= DIRECTIONS =
Output only the lines below that start at the line containing "Esse conteúdo é" and end at the line containing "Os dados provenientes do", with both ends kept.

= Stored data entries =
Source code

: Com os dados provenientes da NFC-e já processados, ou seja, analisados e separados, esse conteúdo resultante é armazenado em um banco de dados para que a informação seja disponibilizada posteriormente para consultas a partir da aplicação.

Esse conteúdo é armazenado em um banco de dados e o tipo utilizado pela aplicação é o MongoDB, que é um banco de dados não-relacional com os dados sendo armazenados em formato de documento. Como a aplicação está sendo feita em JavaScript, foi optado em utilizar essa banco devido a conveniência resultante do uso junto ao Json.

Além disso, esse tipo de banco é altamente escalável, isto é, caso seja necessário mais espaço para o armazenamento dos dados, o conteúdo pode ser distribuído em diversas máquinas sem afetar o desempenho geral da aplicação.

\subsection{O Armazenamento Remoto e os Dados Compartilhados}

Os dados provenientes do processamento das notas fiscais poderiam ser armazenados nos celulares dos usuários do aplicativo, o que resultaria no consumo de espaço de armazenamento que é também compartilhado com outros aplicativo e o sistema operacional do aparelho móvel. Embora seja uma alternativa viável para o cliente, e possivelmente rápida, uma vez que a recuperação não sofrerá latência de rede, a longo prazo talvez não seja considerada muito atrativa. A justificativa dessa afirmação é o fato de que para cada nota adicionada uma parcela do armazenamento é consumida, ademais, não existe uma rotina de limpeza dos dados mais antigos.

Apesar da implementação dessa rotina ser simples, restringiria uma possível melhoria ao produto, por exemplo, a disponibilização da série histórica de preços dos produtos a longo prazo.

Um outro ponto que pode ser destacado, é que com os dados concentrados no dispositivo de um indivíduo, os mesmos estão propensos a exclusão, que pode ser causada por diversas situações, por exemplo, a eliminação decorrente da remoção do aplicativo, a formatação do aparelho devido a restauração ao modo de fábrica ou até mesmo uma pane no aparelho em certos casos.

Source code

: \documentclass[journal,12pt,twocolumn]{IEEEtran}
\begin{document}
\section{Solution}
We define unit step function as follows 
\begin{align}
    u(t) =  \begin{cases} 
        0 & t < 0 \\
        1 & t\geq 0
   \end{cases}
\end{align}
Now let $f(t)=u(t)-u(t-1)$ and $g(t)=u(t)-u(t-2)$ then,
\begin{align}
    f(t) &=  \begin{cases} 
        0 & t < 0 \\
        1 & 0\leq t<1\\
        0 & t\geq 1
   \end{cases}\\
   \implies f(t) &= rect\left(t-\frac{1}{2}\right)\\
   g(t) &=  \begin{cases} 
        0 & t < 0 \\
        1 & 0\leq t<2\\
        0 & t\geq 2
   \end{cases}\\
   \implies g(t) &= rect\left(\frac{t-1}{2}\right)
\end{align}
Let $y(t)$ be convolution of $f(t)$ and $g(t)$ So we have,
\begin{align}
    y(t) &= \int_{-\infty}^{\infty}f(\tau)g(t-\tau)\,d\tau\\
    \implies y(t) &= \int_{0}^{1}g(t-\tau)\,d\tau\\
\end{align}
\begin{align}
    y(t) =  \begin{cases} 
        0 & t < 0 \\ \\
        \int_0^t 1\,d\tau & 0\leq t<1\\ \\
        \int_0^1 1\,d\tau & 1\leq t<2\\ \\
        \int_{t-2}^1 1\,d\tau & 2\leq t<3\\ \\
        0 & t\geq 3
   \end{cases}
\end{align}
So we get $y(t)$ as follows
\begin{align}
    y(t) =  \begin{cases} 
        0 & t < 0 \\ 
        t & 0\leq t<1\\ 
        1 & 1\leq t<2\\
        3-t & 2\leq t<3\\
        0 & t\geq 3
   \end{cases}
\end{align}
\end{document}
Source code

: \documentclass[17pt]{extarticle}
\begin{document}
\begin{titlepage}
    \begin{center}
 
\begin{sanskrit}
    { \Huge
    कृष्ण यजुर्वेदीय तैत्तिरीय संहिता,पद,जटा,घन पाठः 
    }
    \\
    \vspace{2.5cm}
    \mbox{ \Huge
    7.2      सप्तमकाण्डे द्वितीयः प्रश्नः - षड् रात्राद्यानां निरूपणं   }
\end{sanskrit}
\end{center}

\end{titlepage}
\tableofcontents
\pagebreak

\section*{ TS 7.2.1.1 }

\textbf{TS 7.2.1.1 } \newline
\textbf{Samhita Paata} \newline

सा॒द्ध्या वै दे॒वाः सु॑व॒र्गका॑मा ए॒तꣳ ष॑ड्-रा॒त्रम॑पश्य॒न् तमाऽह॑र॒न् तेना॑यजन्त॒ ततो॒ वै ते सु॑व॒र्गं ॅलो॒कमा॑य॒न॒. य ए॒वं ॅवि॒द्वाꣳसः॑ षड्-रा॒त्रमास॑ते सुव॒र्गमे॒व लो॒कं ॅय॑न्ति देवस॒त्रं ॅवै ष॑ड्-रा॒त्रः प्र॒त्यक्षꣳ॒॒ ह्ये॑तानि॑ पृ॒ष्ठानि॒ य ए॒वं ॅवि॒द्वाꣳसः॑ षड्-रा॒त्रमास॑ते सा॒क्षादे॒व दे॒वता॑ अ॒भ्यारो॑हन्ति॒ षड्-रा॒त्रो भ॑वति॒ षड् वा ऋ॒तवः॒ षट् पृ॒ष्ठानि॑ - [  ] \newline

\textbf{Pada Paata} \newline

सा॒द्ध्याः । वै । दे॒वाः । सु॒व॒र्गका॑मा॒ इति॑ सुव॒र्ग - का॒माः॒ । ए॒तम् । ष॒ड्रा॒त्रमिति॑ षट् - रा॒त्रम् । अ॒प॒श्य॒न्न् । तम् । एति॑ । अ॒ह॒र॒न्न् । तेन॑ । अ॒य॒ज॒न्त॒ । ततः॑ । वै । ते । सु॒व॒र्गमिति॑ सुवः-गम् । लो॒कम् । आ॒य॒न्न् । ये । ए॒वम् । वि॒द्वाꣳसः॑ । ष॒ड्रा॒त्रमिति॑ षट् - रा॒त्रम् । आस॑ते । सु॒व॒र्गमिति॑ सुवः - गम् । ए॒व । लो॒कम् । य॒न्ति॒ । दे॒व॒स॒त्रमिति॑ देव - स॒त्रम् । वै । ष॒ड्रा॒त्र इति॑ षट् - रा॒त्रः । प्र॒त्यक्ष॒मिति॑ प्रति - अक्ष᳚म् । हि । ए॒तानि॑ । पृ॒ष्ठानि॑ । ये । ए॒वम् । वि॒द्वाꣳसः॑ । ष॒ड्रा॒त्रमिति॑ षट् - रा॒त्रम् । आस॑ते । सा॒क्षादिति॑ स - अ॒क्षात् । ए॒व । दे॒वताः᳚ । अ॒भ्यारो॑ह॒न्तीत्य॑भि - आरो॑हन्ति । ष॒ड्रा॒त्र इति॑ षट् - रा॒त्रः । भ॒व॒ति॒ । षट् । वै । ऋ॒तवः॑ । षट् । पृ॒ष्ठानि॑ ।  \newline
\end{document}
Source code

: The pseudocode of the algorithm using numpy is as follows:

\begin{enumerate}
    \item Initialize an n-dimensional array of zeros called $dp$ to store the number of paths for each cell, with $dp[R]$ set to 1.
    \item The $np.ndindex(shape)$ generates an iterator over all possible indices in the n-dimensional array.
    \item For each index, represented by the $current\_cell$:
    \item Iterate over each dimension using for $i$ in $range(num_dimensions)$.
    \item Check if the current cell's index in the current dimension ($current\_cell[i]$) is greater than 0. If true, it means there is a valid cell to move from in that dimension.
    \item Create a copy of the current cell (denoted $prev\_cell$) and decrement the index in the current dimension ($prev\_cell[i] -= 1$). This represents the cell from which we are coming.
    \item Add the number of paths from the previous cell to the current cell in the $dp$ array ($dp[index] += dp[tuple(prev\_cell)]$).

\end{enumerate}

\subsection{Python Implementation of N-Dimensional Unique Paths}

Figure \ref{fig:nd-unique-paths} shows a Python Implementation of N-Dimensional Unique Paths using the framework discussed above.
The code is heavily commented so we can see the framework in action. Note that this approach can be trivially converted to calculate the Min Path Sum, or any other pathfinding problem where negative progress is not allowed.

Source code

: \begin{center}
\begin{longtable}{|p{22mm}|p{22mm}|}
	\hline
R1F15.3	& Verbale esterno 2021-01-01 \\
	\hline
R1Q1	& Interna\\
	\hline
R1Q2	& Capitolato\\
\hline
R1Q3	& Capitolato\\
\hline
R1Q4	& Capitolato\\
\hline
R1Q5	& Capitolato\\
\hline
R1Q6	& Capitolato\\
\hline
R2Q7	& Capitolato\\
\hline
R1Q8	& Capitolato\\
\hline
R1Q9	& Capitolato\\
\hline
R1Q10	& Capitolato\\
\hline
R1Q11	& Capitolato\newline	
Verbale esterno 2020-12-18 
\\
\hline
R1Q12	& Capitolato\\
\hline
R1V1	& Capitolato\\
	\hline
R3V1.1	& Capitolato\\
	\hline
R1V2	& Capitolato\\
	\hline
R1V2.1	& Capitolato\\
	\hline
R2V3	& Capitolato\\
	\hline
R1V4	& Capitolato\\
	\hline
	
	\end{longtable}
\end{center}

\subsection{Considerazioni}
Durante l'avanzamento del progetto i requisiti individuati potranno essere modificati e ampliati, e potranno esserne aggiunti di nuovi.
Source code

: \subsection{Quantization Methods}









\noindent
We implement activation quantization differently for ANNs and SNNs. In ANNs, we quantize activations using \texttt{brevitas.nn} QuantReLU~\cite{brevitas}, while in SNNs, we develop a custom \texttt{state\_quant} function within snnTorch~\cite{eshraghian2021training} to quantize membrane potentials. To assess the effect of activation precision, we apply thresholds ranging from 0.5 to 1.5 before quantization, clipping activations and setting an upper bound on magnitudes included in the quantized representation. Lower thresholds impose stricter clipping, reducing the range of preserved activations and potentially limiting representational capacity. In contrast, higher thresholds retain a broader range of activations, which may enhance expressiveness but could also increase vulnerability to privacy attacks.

= EXERCISE OUTPUT =
Esse conteúdo é armazenado em um banco de dados e o tipo utilizado pela aplicação é o MongoDB, que é um banco de dados não-relacional com os dados sendo armazenados em formato de documento. Como a aplicação está sendo feita em JavaScript, foi optado em utilizar essa banco devido a conveniência resultante do uso junto ao Json.

Além disso, esse tipo de banco é altamente escalável, isto é, caso seja necessário mais espaço para o armazenamento dos dados, o conteúdo pode ser distribuído em diversas máquinas sem afetar o desempenho geral da aplicação.

\subsection{O Armazenamento Remoto e os Dados Compartilhados}

Os dados provenientes do processamento das notas fiscais poderiam ser armazenados nos celulares dos usuários do aplicativo, o que resultaria no consumo de espaço de armazenamento que é também compartilhado com outros aplicativo e o sistema operacional do aparelho móvel. Embora seja uma alternativa viável para o cliente, e possivelmente rápida, uma vez que a recuperação não sofrerá latência de rede, a longo prazo talvez não seja considerada muito atrativa. A justificativa dessa afirmação é o fato de que para cada nota adicionada uma parcela do armazenamento é consumida, ademais, não existe uma rotina de limpeza dos dados mais antigos.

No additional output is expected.